Ted Hardie: Proposal to replace strict with Weighted Fair queuing between
priorities.   In favor?  Hums.  Opposed? No hums. DECISION:  Replace strict
with weighted fair queuing between priorities.

Open Issue NO 3:  Handling of early data.

How to handle data arriving before DATA_CHANNEL_OPEN.  Buffer it for how long?
Proposed resolution:  Buffer on order to 10 seconds.  But a lot of messages can
be transferred in that time.  Suggested limit: At least 100 KB.

Bernard Aboba: There are tradeoffs.  If you set the time at 10 seconds, you are
limiting the number of retransmissions, so reliability is limited.  The 100 KB
limit will depend on the usage scenario.  For a game which sends occasional
messages, it might take a long time to exhaust 100 KB.  But if you are sending
a file at high BW it might take long.

Greg Maxwell:  Setting a time limit, you limit the bandwidth.
EKR:  I am a sad panda, thinking about having "reliable transmission" not be
reliable. Cullen Jennings: I proposed a response to the DATA_CHANNEL_OPEN. 
That way you know if it is received.  Also, minimum buffer size is zero.
Counter-proposal:  The application MAY buffer (guarantee is zero), whenever it
runs out, if it has not received the DATA_CHANNEL_OPEN it resets the data
channel. Harald Alvestrand: Like two way handshake in case of failure. 
Applications have to handle channel reset, doesn't add complexity. Martin
Thomson: There is a high probability that any loss will cause a stream reset if
the buffer is zero.  In effect you are  letting the application set its own
retransmission timer. Jabber room: Regarding Cullen's proposal, endpoint should
not be required to wait for response (though it could if it wanted to). Can't
distinguish why the channel was closed. EKR: I open up a data channel and set
it for reliable, start transmitting, and if any packet is lost, then I have a
high probability of having the data channel be reset if there is zero
buffering. Ted Hardie:  Reset only occurs when receiver gets more than it is
willing to buffer prior to receipt of the DATA_CHANNEL_OPEN. EKR:  Why are we
doing this.  Just to save one RTT?  It is horrific! Ted Hardie:  You must
always be able to deal with a channel reset due to lack of resources. Cullen: 
If you have 5 percent loss how often does it fail with zero buffer?  Answer: 5
percent of the time. Jabber room:  This is unreliable if the buffer size is
zero. Bernard Aboba: If you increased the buffer size and did the reset it
might be reliable enough. Hadriel Kaplan: The basic problem is that you are not
delivering what is claimed - the DATA_CHANNEL_OPEN is not actually being
delivered reliably. Michael: Another proposal:  Send the data reliably until
the DATA_CHANNEL_OPEN is received. EKR: If you put zero buffering in the draft,
then people will do that.  My understanding of one-way handshake was to
minimize round-trips, but I would prefer Cullen's proposal for a response. Ted
Hardie:  Please review the latency characteristics of that, and make sure you
can live with them. EKR: I could also live with making the data reliable until
the DATA_CHANNEL_OPEN is received.  That approach does not require a two-way
handshake. Ted Hardie:  Randall Stewart and Michael should write a proposal
that reliable unordered channels be ordered until there is  receipt of a
message that indicates that the OPEN has been received.  Details will be in the
proposal. Agree? Hums.  Disagree: No hums. DECISION: Randall Stewart and
Michael to write a proposal that reliable unorderded channels be ordered until
there is receipt of a message that indicates that the OPEN has been received. 
Details will be in the proposal.

Open Issue No. 4

Issue:  Delay based CC required.
Support of negotiation or sender side only behavior required.
Possible coordination of CC between data channels and media streams.
Proposed resolution:
 Don't require the support of a delay based congestion control
 Reconsider CC of data channels after RMCAT has provided a CC for media streams.
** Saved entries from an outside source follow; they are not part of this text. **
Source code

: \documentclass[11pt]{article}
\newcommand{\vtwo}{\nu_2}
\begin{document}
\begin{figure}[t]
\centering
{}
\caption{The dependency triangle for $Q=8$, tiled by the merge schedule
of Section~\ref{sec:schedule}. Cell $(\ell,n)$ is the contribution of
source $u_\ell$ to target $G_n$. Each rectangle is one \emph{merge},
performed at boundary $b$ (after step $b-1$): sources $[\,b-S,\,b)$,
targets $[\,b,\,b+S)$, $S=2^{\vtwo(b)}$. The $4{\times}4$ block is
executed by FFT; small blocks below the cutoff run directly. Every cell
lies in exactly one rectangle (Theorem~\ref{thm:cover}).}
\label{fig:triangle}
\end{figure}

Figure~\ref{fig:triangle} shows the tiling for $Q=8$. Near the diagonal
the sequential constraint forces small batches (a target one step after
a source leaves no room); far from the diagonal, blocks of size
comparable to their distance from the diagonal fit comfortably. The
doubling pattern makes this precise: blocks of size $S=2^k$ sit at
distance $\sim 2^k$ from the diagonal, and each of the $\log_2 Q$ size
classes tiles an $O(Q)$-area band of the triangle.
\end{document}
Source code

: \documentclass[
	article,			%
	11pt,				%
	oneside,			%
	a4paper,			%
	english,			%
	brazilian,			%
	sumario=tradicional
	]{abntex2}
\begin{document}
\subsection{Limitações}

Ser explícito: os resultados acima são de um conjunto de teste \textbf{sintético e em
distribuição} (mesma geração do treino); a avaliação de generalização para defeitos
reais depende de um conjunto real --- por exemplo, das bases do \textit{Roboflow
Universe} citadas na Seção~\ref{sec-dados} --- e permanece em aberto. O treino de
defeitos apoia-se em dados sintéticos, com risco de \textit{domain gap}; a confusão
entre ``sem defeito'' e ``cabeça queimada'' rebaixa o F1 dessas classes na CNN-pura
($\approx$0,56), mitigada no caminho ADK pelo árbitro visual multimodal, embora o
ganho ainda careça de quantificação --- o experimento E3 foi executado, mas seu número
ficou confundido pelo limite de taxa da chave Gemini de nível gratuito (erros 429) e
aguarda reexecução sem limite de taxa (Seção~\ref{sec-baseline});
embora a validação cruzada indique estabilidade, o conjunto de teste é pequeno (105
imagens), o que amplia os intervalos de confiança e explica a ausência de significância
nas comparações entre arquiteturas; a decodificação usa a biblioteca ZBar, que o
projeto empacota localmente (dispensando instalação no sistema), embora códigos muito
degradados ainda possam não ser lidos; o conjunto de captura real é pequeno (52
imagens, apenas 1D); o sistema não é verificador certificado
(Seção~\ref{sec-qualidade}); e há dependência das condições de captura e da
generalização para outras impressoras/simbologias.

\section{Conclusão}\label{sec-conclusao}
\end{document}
Welzl: I agree with this plan.  We need to think through if it makes sense to
add negotiation of congestion control to  SCTP. Cullen Jennings:  What should
we do instead of negotiating congestion controls? Welzl:  Sender-side
congestion control (negotiation not needed). Bernard Aboba:  Does this mean
that SCTP will use loss-based congestion control and starve out delay-based
media congestion control? Cullen nods head. Bernard Aboba: This sounds bad.  Is
there a workaround? Potential workaround: Congestion Window of SCTP data
channel can be limited by a socket option.

Ted Hardie:  We propose that sender-side congestion control be used, but not
require support for delay-based congestion control. Objection?  No objections.

Open Issue No. 5: Fragmentation and Reassembly

PPID based fragmentation method only works for ordered reliable data channels

Proposed Resolution

All implementations must support the PPID based method for ordered reliable
data channels.  For other data channels the message is limited to avoid head of
line blocking.  When SCTP level interleaving (draft-stewart-tsvwg-sctp-ndata)
is available, it is used and the length restriction for unordered or unreliable
data channels is removed. Cullen Jennings:  I propose we not resolve this issue
right now, leave till later. Ted Hardie:  This is not a unique problem for
RTCWEB users of SCTP, it is generic.  Generic solution should come with SCTP
mechanism. Would be advisory only. Martin: If we want compatability with
Websockets we need an 8 exabyte limit.

If you are OK with message size limits for the channels which don't support
PPID fragmentation, hum now. Low hums. If you are not willing to live with
that, hum now. No hums. If you don't have enough information. Hums.

DECISION: Sounds like more discussion needs to take place on the list.